Design: This was a randomised 2-way nonblinded crossover study in healthy volunteers.
Participants: 18 young, healthy, male volunteers were enrolled in the study, of whom 16 were considered evaluable for the pharmacokinetic analysis.
Methods: Moxifloxacin was given under 2 conditions separated by a 1-week washout period: fasted and fed (immediately after a standardised high fat breakfast). Concentrations of moxifloxacin in serum were determined by a validated high performance liquid chromatography procedure with fluorescence detection.
Outcome measures: Pharmacokinetic parameters such as maximum concentration (Cmax), time to reach Cmax (tmax), area under the concentration-time curve from zero to 48 hours (AUC48h), AUC from zero extrapolated to infinity (AUCinfinity) and elimination half-life (t1/2z) were estimated using noncompartmental methods. The natural logarithms of AUC and Cmax were analysed using analysis of variance. Bioequivalence of the 2 treatments was determined at the 5% significance level with the two 1-sided tests procedure and limits of 80% and 125% for AUC and 70 to 143% for Cmax.

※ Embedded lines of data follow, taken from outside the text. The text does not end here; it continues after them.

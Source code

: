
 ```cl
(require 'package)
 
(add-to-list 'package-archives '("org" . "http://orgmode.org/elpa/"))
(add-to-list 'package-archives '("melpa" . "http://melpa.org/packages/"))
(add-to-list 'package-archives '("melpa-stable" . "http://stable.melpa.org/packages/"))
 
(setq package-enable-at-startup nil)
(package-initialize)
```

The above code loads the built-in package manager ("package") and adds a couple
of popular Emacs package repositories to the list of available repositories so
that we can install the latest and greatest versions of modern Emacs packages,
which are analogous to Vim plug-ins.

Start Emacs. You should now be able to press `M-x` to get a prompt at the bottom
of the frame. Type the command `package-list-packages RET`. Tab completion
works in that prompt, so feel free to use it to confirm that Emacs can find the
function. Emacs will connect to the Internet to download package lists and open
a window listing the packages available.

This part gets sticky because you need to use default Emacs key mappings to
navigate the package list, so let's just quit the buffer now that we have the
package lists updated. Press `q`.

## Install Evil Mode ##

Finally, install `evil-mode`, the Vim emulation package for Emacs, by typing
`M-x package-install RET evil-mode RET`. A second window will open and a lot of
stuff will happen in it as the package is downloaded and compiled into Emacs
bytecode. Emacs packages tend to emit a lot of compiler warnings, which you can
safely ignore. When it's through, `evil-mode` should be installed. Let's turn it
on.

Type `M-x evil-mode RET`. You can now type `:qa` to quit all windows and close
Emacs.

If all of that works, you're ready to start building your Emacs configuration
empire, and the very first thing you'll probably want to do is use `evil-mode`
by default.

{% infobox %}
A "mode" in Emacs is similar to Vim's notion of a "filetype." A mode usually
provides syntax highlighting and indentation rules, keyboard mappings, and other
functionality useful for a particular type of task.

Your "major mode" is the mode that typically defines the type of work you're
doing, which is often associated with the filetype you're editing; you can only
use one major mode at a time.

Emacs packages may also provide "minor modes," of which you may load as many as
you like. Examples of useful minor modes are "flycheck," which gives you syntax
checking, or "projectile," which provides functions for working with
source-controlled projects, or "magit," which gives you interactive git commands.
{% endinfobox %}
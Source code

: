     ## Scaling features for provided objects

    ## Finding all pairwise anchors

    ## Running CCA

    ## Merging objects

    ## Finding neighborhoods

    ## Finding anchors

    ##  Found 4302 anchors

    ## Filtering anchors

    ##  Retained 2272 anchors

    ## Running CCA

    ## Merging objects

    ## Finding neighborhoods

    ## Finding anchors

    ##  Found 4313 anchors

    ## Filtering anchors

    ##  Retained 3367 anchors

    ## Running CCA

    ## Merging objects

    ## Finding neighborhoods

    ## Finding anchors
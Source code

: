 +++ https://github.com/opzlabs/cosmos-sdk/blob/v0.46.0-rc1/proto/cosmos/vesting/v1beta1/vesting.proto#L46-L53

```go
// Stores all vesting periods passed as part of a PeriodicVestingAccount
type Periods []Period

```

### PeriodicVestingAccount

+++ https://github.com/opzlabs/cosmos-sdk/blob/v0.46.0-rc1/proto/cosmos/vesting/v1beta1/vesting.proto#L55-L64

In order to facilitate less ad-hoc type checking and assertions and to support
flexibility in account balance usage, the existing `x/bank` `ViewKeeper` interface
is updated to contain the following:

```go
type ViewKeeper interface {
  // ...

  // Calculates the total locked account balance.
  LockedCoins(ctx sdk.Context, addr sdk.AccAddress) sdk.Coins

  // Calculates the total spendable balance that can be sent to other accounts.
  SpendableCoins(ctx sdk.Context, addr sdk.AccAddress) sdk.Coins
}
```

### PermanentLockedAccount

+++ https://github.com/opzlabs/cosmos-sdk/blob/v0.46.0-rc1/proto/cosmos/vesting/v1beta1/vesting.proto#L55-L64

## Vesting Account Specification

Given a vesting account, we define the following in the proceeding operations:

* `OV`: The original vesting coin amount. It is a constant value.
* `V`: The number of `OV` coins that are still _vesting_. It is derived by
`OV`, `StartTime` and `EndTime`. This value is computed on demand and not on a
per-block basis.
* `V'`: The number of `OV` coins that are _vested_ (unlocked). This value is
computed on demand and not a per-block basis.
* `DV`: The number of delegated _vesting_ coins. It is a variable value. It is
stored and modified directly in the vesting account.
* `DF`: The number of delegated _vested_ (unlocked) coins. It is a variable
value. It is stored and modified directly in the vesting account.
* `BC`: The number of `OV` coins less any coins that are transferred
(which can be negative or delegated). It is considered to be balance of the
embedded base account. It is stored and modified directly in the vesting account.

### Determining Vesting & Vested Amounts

Results: The mean serum concentration versus time profiles were similar between the 2 treatments. The geometric mean AUCinfinity values under fed and fasted conditions were almost identical, 37.7 versus 38.5 mg/L x h, respectively [90% confidence interval (CI) of the ratio of fed versus fasted based on geometric least-square means was 0.95, 1.00]. Geometric mean Cmax values were slightly reduced by food, 2.5 versus 2.8 mg/L, respectively (90% CI of fed versus fasted based on geometric least-square means was 0.78, 0.98). The absorption of moxifloxacin seems to be mildly delayed because of the effect of food; the median tmax values were 1.0 and 2.5 hours for fasted and fed conditions, respectively. The single oral dose of moxifloxacin 400mg was well tolerated when taken with and without food.